Il y avait un autre rendez-vous important cette semaine en Chine, avec le sommet de l’Organisation de coopération de Shanghai (OCS) à Tianjin, qui a réuni de nombreux pays non membres. Voyez-vous cela comme une nouvelle étape dans le renforcement du Sud global ?
C’est la première fois en sept ans que le premier ministre indien s’est déplacé en Chine, ce qui est de loin le développement le plus crucial. Les deux pays en ont d’ailleurs profité pour convenir qu’ils n’étaient pas des rivaux mais des partenaires.
Cette formulation est très intéressante, puisqu’elle apaise les tensions de la dernière décennie entre l’Inde et la Chine.
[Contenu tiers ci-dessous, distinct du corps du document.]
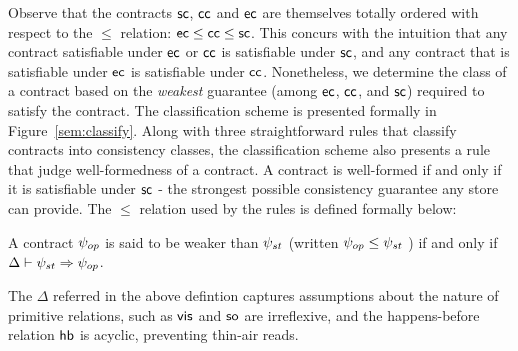 \noindent Observe that the contracts ${\sf sc}$, ${\sf cc}$ and ${\sf ec}$ are
themselves totally ordered with respect to the $\le$ relation: ${\sf ec} \le
{\sf cc} \le {\sf sc}$. This concurs with the intuition that any contract
satisfiable under ${\sf ec}$ or ${\sf cc}$ is satisfiable under ${\sf sc}$, and any
contract that is satisfiable under ${\sf ec}$ is satisfiable under
${\sf cc}$. Nonetheless, we determine the class of a contract based on the
\emph{weakest} guarantee (among ${\sf ec}$, ${\sf cc}$, and ${\sf sc}$) required to
satisfy the contract. The classification scheme is presented formally 
in Figure~\ref{sem:classify}. Along with three straightforward rules
that classify contracts into consistency classes, the classification
scheme also presents a rule that judge well-formedness of a contract.
A contract is well-formed if and only if it is satisfiable under
${\sf sc}$ - the strongest possible consistency guarantee any store can
provide. The $\le$ relation used by the rules is defined formally
below:

\begin{definition}
A contract $\psi_{op}$ is said to be weaker than $\psi_{st}$ (written $\psi_{op}
\le \psi_{st}$ ) if and only if $\Delta \vdash \psi_{st} \Rightarrow \psi_{op}$.
\begin{center}
\end{center}
\end{definition}
\vspace{-1em}
The $\Delta$ referred in the above defintion captures assumptions
about the nature of primitive relations, such as ${\normalfont \textsf{vis}}$ and ${\normalfont \textsf{so}}$
are irreflexive, and the happens-before relation ${\normalfont \textsf{hb}}$ is acyclic,
preventing thin-air reads.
De plus, l’Inde a réaffirmé sa relation étroite avec la Russie, ce malgré les droits de douane de Trump, qui avaient pour but de découpler les deux pays.
Enfin, New Delhi, Pékin et Moscou et les autres ont validé la création de la Banque de développement de l’OCS, qui va venir compléter – ou concurrencer, ça dépend du point de vue – la Banque asiatique de développement, basée à Manille. L’OCS devient donc une plateforme eurasienne de développement, en plus d’être politique. Pour toutes ces raisons, je pense que le sommet de Tianjin était la réunion la plus importante de l’année.
« Les pays du Nord global gâchent leurs ressources pour la guerre et le capital »
Face aux puissances du Sud, que penser de la stratégie de Donald Trump ?
Depuis les années 1970 peut-être, et certainement depuis la chute de l’URSS, la politique étrangère états-unienne a été conduite par une vision idéaliste. C’est-à-dire que les dirigeants ont cru pouvoir utiliser toute leur puissance, militaire comprise, pour changer le monde.
Par exemple, George W. Bush pensait pouvoir bombarder l’Irak ou renverser le gouvernement libyen pour en faire des démocraties. Dans un sens, l’administration Trump II est revenue à une vision plus réaliste de la politique étrangère dictée par les intérêts des États-Unis.
L’architecte de ce virage est Elbridge Colby, qui travaille au département de la Défense. En gros, il affirme que la Russie n’est plus une menace pour le pouvoir états-unien et que celui-ci doit désormais se concentrer sur la menace de la Chine et de sa croissance économique. Ce qui est, me semble-t-il, la stratégie globale de Donald Trump.
Le modèle de développement chinois peut-il être suivi par les pays du Sud, voire du Nord ?
Le modèle de développement chinois ne peut pas être vraiment suivi, puisqu’il est basé sur une révolution. Il est très difficile de reproduire ce que la Chine a fait en 1949, et même avant dans le Yunnan, c’est-à-dire une attaque des privilèges, de l’ancien pouvoir seigneurial notamment.
N’oubliez pas que l’Occident n’a pas abandonné son aristocratie, il l’a seulement transformée. Mais un aspect du développement économique chinois est de fait réplicable. C’est d’investir les capitaux dans l’industrie, les services publics, les infrastructures, etc.
Les investissements de la Chine dans ces secteurs sont incroyablement plus conséquents que ceux du Nord global, ça n’a rien à voir. Ces pays dilapident leurs ressources pour la guerre et le capital, engraissant les ploutocrates qui deviendront bientôt des billionnaires. C’est un tel gâchis.